- Notable work: Colorado's 4th Judicial District Attorney, President of the Colorado District Attorneys' Council (since early 2008)

= John R. Newsome =

John Newsome was the U.S. state of Colorado's 4th Judicial District Attorney. He was first elected in 2004, defeating Dan May 57-43. May challenged Newsome for the Republican nomination in 2008.

==Achievements==
Newsome created the Special Victims Unit, which focuses on prosecuting violent crimes against especially vulnerable victims. He has also partnered with other law enforcement agencies to form LIMIT (Local Interagency Methamphetamine And Identity Theft Task Force) to combat methamphetamine and identity theft. His office also prosecutes a record number of felony cases, approximately 150% more than his predecessors did.

==Awards==
Since taking office, Newsome has received numerous distinctions and awards, serving as President of the Colorado District Attorneys' Council since early 2008. On September 11, 2007, Colorado Governor Bill Ritter tapped Newsome to serve as part of a small group dedicated to studying the best ways to collect, preserve, and analyze DNA evidence.

==2004 election==
In 2004, Dan May, the Assistant District Attorney to DA Jeanne Smith, ran against John Newsome in a highly contentious campaign.

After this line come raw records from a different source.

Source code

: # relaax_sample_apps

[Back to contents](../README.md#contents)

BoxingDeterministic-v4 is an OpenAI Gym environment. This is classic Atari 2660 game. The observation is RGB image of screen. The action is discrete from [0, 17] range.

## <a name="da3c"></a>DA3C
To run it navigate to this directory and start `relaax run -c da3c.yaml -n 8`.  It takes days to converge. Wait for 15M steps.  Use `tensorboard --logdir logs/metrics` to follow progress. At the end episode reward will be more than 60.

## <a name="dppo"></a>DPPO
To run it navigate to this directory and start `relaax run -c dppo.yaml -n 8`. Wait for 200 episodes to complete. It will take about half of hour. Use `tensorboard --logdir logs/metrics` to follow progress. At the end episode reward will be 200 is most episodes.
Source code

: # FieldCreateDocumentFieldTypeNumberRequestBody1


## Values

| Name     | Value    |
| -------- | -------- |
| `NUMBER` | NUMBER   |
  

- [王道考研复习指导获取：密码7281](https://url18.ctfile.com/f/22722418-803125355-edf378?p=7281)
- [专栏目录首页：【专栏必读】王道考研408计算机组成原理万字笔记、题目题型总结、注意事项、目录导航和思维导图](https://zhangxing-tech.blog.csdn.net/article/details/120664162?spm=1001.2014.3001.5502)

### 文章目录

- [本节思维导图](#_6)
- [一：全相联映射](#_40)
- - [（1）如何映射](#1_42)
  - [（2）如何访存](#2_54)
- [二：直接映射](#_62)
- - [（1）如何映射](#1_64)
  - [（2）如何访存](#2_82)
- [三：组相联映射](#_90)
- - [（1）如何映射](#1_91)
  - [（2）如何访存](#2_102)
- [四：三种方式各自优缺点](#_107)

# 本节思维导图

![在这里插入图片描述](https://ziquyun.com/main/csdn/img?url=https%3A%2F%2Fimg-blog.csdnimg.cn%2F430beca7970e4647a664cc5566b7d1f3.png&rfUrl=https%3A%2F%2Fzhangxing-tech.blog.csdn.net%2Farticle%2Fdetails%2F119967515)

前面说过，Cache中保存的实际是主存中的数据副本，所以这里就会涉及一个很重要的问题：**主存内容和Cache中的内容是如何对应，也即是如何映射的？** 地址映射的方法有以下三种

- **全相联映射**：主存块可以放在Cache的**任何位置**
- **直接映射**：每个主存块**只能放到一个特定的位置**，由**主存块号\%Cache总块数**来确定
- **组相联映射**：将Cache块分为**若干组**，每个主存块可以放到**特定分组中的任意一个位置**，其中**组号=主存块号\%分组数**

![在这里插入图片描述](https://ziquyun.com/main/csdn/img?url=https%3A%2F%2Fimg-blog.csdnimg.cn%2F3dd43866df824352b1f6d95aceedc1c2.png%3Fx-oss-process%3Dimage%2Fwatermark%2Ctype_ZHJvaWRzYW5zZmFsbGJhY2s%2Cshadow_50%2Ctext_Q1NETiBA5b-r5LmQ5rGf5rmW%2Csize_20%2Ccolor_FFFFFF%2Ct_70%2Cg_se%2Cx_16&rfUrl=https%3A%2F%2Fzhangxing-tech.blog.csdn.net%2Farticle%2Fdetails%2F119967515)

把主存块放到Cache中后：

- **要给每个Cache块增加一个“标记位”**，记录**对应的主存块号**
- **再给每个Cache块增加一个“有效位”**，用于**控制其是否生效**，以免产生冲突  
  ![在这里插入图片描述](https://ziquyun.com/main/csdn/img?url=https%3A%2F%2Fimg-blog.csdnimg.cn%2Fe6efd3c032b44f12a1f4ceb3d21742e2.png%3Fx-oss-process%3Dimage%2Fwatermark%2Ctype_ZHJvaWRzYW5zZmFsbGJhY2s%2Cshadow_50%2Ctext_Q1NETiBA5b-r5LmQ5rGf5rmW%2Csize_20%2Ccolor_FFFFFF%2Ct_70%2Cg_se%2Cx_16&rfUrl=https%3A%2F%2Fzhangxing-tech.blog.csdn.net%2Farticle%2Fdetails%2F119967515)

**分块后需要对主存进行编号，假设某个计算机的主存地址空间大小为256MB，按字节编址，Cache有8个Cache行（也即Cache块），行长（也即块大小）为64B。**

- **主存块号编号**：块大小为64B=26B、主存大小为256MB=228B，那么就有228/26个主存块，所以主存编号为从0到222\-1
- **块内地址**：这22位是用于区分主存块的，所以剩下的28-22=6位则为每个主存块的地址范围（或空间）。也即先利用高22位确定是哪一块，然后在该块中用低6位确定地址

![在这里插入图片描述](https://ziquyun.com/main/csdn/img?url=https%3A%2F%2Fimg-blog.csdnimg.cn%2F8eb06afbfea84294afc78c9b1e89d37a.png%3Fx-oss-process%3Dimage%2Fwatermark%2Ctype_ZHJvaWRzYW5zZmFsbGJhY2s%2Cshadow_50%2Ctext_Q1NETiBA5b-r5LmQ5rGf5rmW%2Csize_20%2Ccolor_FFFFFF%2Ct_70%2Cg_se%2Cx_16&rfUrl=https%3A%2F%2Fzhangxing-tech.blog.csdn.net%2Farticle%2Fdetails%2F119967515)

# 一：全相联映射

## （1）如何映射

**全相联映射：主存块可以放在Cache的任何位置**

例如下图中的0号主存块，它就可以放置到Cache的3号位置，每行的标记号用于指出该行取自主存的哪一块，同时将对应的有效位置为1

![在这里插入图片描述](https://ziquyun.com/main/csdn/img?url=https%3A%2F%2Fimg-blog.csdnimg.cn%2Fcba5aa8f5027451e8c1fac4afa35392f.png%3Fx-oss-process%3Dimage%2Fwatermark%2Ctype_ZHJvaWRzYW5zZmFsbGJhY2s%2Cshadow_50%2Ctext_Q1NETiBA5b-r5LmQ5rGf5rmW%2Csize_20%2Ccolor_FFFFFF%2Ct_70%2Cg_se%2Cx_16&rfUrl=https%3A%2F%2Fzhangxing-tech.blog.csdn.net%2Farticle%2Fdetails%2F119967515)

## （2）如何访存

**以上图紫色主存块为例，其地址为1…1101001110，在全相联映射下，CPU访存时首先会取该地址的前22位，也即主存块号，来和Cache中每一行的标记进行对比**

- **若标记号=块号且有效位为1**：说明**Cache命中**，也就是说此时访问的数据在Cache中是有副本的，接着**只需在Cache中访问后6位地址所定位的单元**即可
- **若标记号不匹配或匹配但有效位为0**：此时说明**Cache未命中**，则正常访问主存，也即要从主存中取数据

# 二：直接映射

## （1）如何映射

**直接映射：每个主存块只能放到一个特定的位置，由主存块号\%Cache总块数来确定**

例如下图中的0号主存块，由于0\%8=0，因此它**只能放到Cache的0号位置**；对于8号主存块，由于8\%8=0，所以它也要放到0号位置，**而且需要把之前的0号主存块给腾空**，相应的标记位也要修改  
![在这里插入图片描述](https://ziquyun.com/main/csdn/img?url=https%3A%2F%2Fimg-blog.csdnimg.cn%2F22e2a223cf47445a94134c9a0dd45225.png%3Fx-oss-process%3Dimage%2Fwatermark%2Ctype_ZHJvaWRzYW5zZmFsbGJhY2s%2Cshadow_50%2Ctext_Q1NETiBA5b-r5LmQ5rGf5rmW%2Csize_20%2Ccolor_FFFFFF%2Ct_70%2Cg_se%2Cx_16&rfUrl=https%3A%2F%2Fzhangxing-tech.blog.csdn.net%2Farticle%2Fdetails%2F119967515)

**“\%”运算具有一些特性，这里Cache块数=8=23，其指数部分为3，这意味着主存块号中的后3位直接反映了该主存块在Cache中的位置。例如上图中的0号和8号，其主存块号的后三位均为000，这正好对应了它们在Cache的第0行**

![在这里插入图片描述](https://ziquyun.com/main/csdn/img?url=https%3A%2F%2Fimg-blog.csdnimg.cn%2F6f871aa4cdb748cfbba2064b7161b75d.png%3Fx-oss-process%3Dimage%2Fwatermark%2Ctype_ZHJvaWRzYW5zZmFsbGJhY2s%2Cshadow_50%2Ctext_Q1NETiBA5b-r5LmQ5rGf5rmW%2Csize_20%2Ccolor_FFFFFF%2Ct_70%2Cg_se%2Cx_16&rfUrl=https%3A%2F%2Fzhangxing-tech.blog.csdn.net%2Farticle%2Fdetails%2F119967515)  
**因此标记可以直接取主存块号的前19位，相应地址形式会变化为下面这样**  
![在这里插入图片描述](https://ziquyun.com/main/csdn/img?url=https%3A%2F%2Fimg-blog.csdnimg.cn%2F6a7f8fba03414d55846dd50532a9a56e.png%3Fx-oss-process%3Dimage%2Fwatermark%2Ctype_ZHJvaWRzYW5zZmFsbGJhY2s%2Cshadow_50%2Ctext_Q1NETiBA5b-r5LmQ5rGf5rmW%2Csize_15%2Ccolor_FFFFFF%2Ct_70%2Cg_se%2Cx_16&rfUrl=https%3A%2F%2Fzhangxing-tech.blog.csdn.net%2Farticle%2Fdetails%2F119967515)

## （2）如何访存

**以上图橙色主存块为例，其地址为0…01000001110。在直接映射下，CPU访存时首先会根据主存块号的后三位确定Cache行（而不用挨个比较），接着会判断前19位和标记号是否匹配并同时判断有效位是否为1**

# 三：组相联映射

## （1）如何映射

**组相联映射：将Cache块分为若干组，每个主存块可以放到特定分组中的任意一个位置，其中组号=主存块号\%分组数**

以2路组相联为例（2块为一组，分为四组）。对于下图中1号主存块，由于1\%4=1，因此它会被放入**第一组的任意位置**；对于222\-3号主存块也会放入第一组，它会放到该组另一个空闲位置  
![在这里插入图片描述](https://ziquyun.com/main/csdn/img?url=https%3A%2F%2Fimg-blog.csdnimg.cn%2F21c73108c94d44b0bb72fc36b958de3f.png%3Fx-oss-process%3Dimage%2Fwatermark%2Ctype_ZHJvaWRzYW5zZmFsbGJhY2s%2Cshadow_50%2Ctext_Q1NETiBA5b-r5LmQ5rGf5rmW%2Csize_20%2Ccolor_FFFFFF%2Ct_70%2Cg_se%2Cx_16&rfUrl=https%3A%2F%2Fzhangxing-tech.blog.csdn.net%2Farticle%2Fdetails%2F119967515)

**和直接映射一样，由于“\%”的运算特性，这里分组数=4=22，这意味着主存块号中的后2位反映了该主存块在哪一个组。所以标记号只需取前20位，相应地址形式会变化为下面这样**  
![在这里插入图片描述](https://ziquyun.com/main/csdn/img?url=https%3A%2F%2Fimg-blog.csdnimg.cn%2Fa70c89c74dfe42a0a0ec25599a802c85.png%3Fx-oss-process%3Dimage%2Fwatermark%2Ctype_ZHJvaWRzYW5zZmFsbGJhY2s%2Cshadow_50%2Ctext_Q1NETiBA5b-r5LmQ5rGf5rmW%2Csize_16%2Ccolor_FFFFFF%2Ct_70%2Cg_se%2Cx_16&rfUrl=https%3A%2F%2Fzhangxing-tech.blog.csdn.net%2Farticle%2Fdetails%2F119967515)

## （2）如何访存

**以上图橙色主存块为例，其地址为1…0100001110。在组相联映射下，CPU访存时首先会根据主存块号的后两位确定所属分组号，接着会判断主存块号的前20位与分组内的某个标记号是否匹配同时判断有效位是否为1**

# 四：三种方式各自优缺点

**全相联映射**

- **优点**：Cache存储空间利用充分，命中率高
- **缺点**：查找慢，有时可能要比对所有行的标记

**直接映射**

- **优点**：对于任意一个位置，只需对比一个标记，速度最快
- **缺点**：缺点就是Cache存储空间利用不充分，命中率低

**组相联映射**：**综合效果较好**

Newsome prevailed in the election and became the next District Attorney.

==2008 election==
Newsome was expected to run unopposed for re-election in the 2008 election, but after news reports alleged that he had been seen consuming alcoholic beverages in bars then driving off in his county-owned vehicle, Dan May announced he would run, and collected enough signatures to get on the Republican primary ballot. KOAA TV, which filmed Newsome drinking at a local bar before driving, has yet to release the full tape.

On August 12, 2008, Republican voters in the 4th Judicial District replaced Newsome with Dan May by a margin of more than 20 points.